*** GIVEN DATA ***

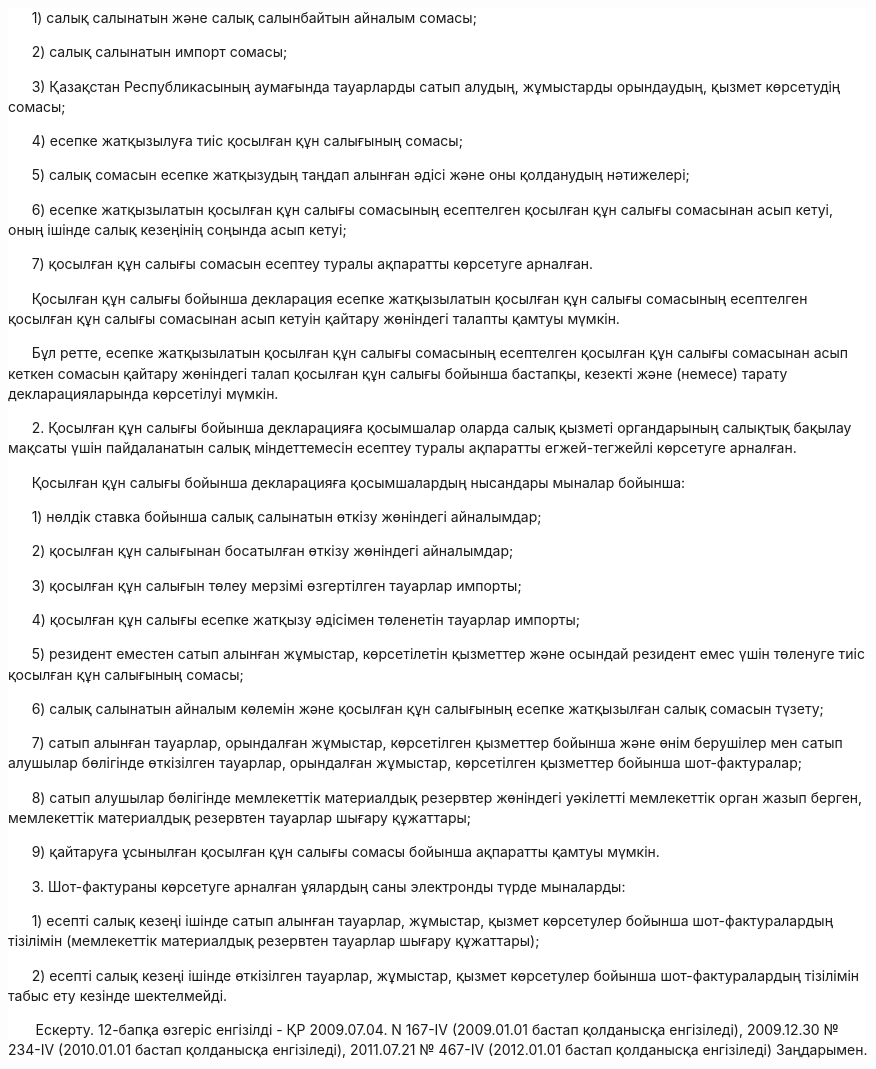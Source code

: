       1) салық салынатын және салық салынбайтын айналым сомасы;

      2) салық салынатын импорт сомасы;

      3) Қазақстан Республикасының аумағында тауарларды сатып алудың, жұмыстарды орындаудың, қызмет көрсетудің сомасы;

      4) есепке жатқызылуға тиіс қосылған құн салығының сомасы;

      5) салық сомасын есепке жатқызудың таңдап алынған әдісі және оны қолданудың нәтижелері;

      6) есепке жатқызылатын қосылған құн салығы сомасының есептелген қосылған құн салығы сомасынан асып кетуі, оның ішінде салық кезеңінің соңында асып кетуі;

      7) қосылған құн салығы сомасын есептеу туралы ақпаратты көрсетуге арналған.

      Қосылған құн салығы бойынша декларация есепке жатқызылатын қосылған құн салығы сомасының есептелген қосылған құн салығы сомасынан асып кетуін қайтару жөніндегі талапты қамтуы мүмкін.

      Бұл ретте, есепке жатқызылатын қосылған құн салығы сомасының есептелген қосылған құн салығы сомасынан асып кеткен сомасын қайтару жөніндегі талап қосылған құн салығы бойынша бастапқы, кезекті және (немесе) тарату декларацияларында көрсетілуі мүмкін.

      2. Қосылған құн салығы бойынша декларацияға қосымшалар оларда салық қызметі органдарының салықтық бақылау мақсаты үшін пайдаланатын салық міндеттемесін есептеу туралы ақпаратты егжей-тегжейлі көрсетуге арналған.

      Қосылған құн салығы бойынша декларацияға қосымшалардың нысандары мыналар бойынша:

      1) нөлдік ставка бойынша салық салынатын өткізу жөніндегі айналымдар;

      2) қосылған құн салығынан босатылған өткізу жөніндегі айналымдар;

      3) қосылған құн салығын төлеу мерзімі өзгертілген тауарлар импорты;

      4) қосылған құн салығы есепке жатқызу әдісімен төленетін тауарлар импорты;

      5) резидент еместен сатып алынған жұмыстар, көрсетілетін қызметтер және осындай резидент емес үшін төленуге тиіс қосылған құн салығының сомасы;

      6) салық салынатын айналым көлемін және қосылған құн салығының есепке жатқызылған салық сомасын түзету;

      7) сатып алынған тауарлар, орындалған жұмыстар, көрсетілген қызметтер бойынша және өнім берушілер мен сатып алушылар бөлігінде өткізілген тауарлар, орындалған жұмыстар, көрсетілген қызметтер бойынша шот-фактуралар;

      8) сатып алушылар бөлігінде мемлекеттік материалдық резервтер жөніндегі уәкілетті мемлекеттік орган жазып берген, мемлекеттік материалдық резервтен тауарлар шығару құжаттары;

      9) қайтаруға ұсынылған қосылған құн салығы сомасы бойынша ақпаратты қамтуы мүмкін.

      3. Шот-фактураны көрсетуге арналған ұялардың саны электронды түрде мыналарды:

      1) есепті салық кезеңі ішінде сатып алынған тауарлар, жұмыстар, қызмет көрсетулер бойынша шот-фактуралардың тізілімін (мемлекеттік материалдық резервтен тауарлар шығару құжаттары);

      2) есепті салық кезеңі ішінде өткізілген тауарлар, жұмыстар, қызмет көрсетулер бойынша шот-фактуралардың тізілімін табыс ету кезінде шектелмейді.

       Ескерту. 12-бапқа өзгеріс енгізілді - ҚР 2009.07.04. N 167-IV (2009.01.01 бастап қолданысқа енгізіледі), 2009.12.30 № 234-IV (2010.01.01 бастап қолданысқа енгізіледі), 2011.07.21 № 467-IV (2012.01.01 бастап қолданысқа енгізіледі) Заңдарымен.
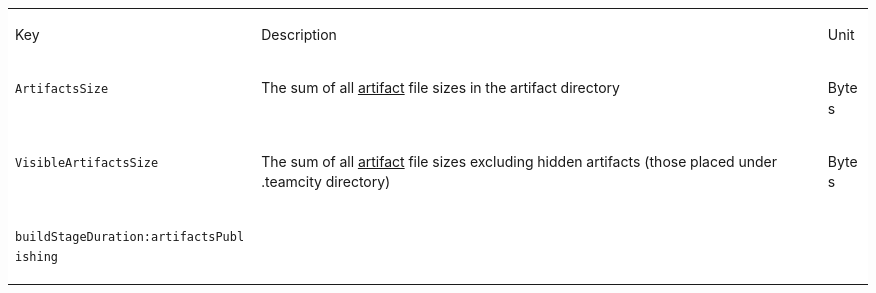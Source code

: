 <table><tr>

<td>

Key

</td>

<td>

Description

</td>

<td>

Unit

</td></tr><tr>

<td>

`ArtifactsSize`

</td>

<td>

The sum of all [artifact](build-artifact.md) file sizes in the artifact directory

</td>

<td>

Bytes

</td></tr><tr>

<td>

`VisibleArtifactsSize`

</td>

<td>

The sum of all [artifact](build-artifact.md) file sizes excluding hidden artifacts (those placed under .teamcity directory)

</td>

<td>

Bytes

</td></tr><tr>

<td>

`buildStageDuration:artifactsPublishing`

</td>

<td>
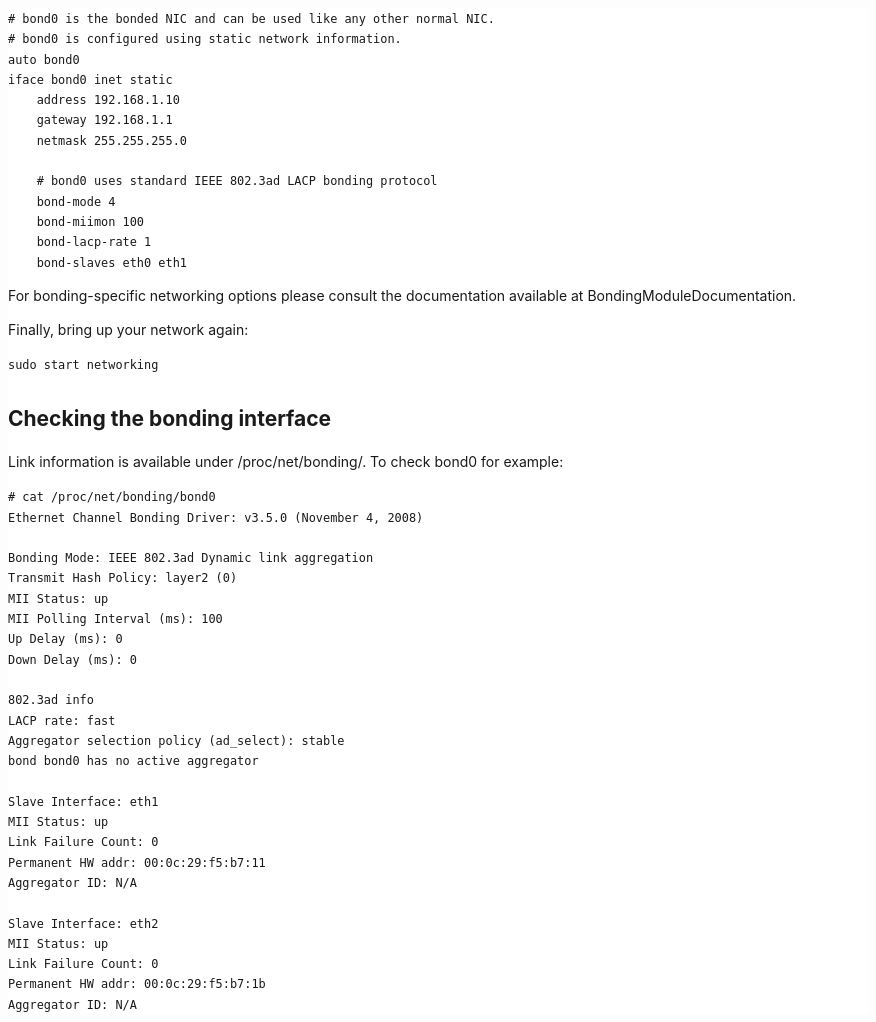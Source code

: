     # bond0 is the bonded NIC and can be used like any other normal NIC.
    # bond0 is configured using static network information.
    auto bond0
    iface bond0 inet static
        address 192.168.1.10
        gateway 192.168.1.1
        netmask 255.255.255.0

        # bond0 uses standard IEEE 802.3ad LACP bonding protocol
        bond-mode 4
        bond-miimon 100
        bond-lacp-rate 1
        bond-slaves eth0 eth1

For bonding-specific networking options please consult the documentation available at BondingModuleDocumentation.

Finally, bring up your network again:

    sudo start networking

## Checking the bonding interface

Link information is available under /proc/net/bonding/. To check bond0 for example:

    # cat /proc/net/bonding/bond0
    Ethernet Channel Bonding Driver: v3.5.0 (November 4, 2008)

    Bonding Mode: IEEE 802.3ad Dynamic link aggregation
    Transmit Hash Policy: layer2 (0)
    MII Status: up
    MII Polling Interval (ms): 100
    Up Delay (ms): 0
    Down Delay (ms): 0

    802.3ad info
    LACP rate: fast
    Aggregator selection policy (ad_select): stable
    bond bond0 has no active aggregator

    Slave Interface: eth1
    MII Status: up
    Link Failure Count: 0
    Permanent HW addr: 00:0c:29:f5:b7:11
    Aggregator ID: N/A

    Slave Interface: eth2
    MII Status: up
    Link Failure Count: 0
    Permanent HW addr: 00:0c:29:f5:b7:1b
    Aggregator ID: N/A
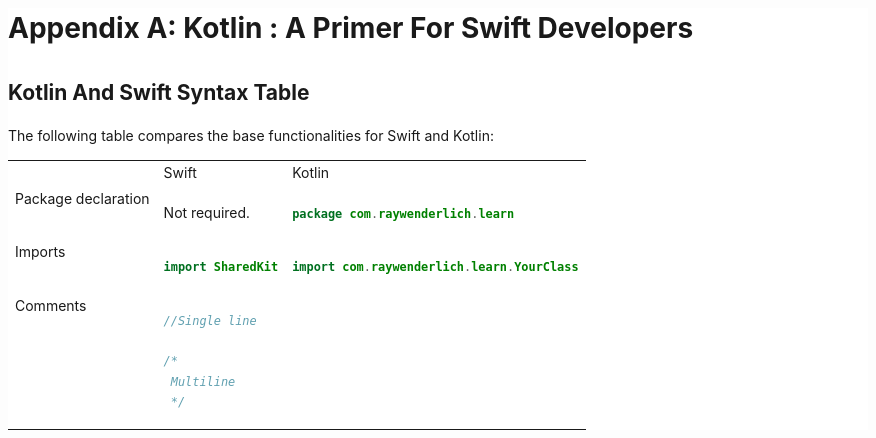 # Appendix A: Kotlin : A Primer For Swift Developers

## Kotlin And Swift Syntax Table
The following table compares the base functionalities for Swift and Kotlin:

<table>

<tr>
<td> </td> <td> Swift </td> <td> Kotlin </td>
</tr>

<tr>
<td> Package declaration </td>
<td> 

Not required.

</td>
<td>
    
```kotlin
package com.raywenderlich.learn
```

</td>
</tr>

<tr>
<td> Imports </td>
<td> 

```swift
import SharedKit
```

</td>
<td>
    
```kotlin
import com.raywenderlich.learn.YourClass
```

</td>
</tr>

<tr>
<td> Comments </td>
<td> 

```swift
//Single line

/*
 Multiline
 */
```
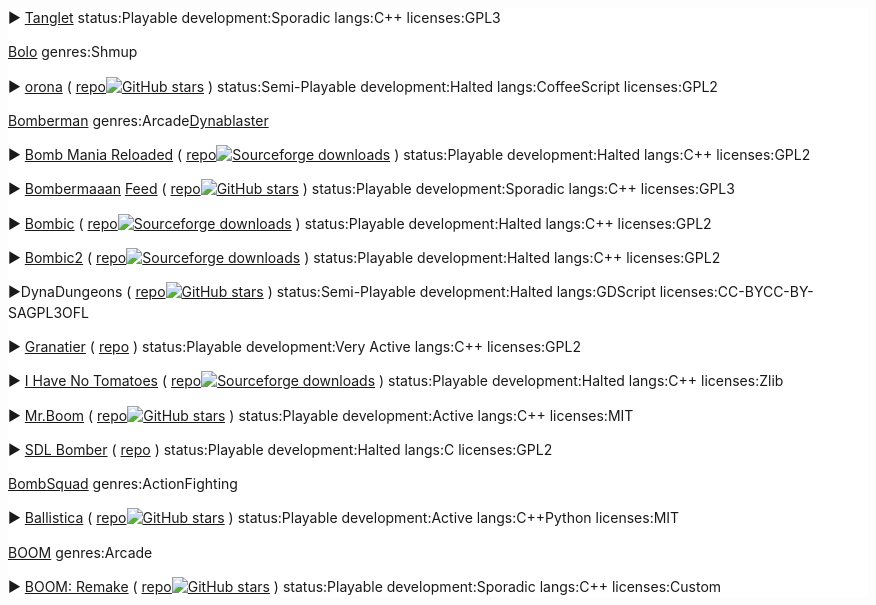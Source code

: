 ▶ [Tanglet](https://gottcode.org/tanglet/) status:Playable development:Sporadic langs:C++ licenses:GPL3

[Bolo](https://osgameclones.com/bolo) genres:Shmup

▶ [orona](https://stephank.github.io/orona/bolo.html) ( [repo![GitHub stars](https://img.shields.io/badge/stars-%3F-blue?style=flat-square&logo=github)](https://github.com/stephank/orona) )  status:Semi-Playable development:Halted langs:CoffeeScript licenses:GPL2

[Bomberman](https://osgameclones.com/bomberman) genres:Arcade[Dynablaster](https://osgameclones.com/bomberman)

▶ [Bomb Mania Reloaded](https://sourceforge.net/p/bomb-mania/wiki/Home/) ( [repo![Sourceforge downloads](https://img.shields.io/badge/downloads-%3F-brightgreen?style=flat-square&logo=sourceforge)](https://sourceforge.net/projects/bomb-mania/) )  status:Playable development:Halted langs:C++ licenses:GPL2

▶ [Bombermaaan](https://bombermaaan.sourceforge.net/) [Feed](https://sourceforge.net/p/bombermaaan/news/feed "Feed") ( [repo![GitHub stars](https://img.shields.io/badge/stars-%3F-blue?style=flat-square&logo=github)](https://github.com/bjaraujo/Bombermaaan) )  status:Playable development:Sporadic langs:C++ licenses:GPL3

▶ [Bombic](http://bombic.sourceforge.net/) ( [repo![Sourceforge downloads](https://img.shields.io/badge/downloads-%3F-brightgreen?style=flat-square&logo=sourceforge)](https://sourceforge.net/projects/bombic/) )  status:Playable development:Halted langs:C++ licenses:GPL2

▶ [Bombic2](http://bombic2.sourceforge.net/) ( [repo![Sourceforge downloads](https://img.shields.io/badge/downloads-%3F-brightgreen?style=flat-square&logo=sourceforge)](https://sourceforge.net/projects/bombic2/) )  status:Playable development:Halted langs:C++ licenses:GPL2

▶DynaDungeons ( [repo![GitHub stars](https://img.shields.io/badge/stars-%3F-blue?style=flat-square&logo=github)](https://github.com/akien-mga/dynadungeons) )  status:Semi-Playable development:Halted langs:GDScript licenses:CC-BYCC-BY-SAGPL3OFL

▶ [Granatier](https://apps.kde.org/granatier/) ( [repo](https://invent.kde.org/games/granatier) )  status:Playable development:Very Active langs:C++ licenses:GPL2

▶ [I Have No Tomatoes](https://tomatoes.sourceforge.net/) ( [repo![Sourceforge downloads](https://img.shields.io/badge/downloads-%3F-brightgreen?style=flat-square&logo=sourceforge)](https://sourceforge.net/projects/tomatoes/) )  status:Playable development:Halted langs:C++ licenses:Zlib

▶ [Mr.Boom](http://mrboom.mumblecore.org/) ( [repo![GitHub stars](https://img.shields.io/badge/stars-%3F-blue?style=flat-square&logo=github)](https://github.com/Javanaise/mrboom-libretro) )  status:Playable development:Active langs:C++ licenses:MIT

▶ [SDL Bomber](https://www.linuxmotors.com/linux/SDL_bomber/) ( [repo](https://www.linuxmotors.com/linux/SDL_bomber/downloads/) )  status:Playable development:Halted langs:C licenses:GPL2

[BombSquad](https://osgameclones.com/bombsquad) genres:ActionFighting

▶ [Ballistica](https://ballistica.net/) ( [repo![GitHub stars](https://img.shields.io/badge/stars-%3F-blue?style=flat-square&logo=github)](https://github.com/efroemling/ballistica) )  status:Playable development:Active langs:C++Python licenses:MIT

[BOOM](https://osgameclones.com/boom) genres:Arcade

▶ [BOOM: Remake](https://silverweed.github.io/boom/) ( [repo![GitHub stars](https://img.shields.io/badge/stars-%3F-blue?style=flat-square&logo=github)](https://github.com/silverweed/lifish) )  status:Playable development:Sporadic langs:C++ licenses:Custom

*** End of GIVEN DATA ***

WHAT YOU NEED TO DO - Please print the lines above exactly, beginning at the first line of the entries and ending at the line holding "Қосылған құн салығы бойынша декларация есепке", and leave the pictures out.

RESPONSE TO THIS TASK -
Source code

:       1) салық салынатын және салық салынбайтын айналым сомасы;

      2) салық салынатын импорт сомасы;

      3) Қазақстан Республикасының аумағында тауарларды сатып алудың, жұмыстарды орындаудың, қызмет көрсетудің сомасы;

      4) есепке жатқызылуға тиіс қосылған құн салығының сомасы;

      5) салық сомасын есепке жатқызудың таңдап алынған әдісі және оны қолданудың нәтижелері;

      6) есепке жатқызылатын қосылған құн салығы сомасының есептелген қосылған құн салығы сомасынан асып кетуі, оның ішінде салық кезеңінің соңында асып кетуі;

      7) қосылған құн салығы сомасын есептеу туралы ақпаратты көрсетуге арналған.

      Қосылған құн салығы бойынша декларация есепке жатқызылатын қосылған құн салығы сомасының есептелген қосылған құн салығы сомасынан асып кетуін қайтару жөніндегі талапты қамтуы мүмкін.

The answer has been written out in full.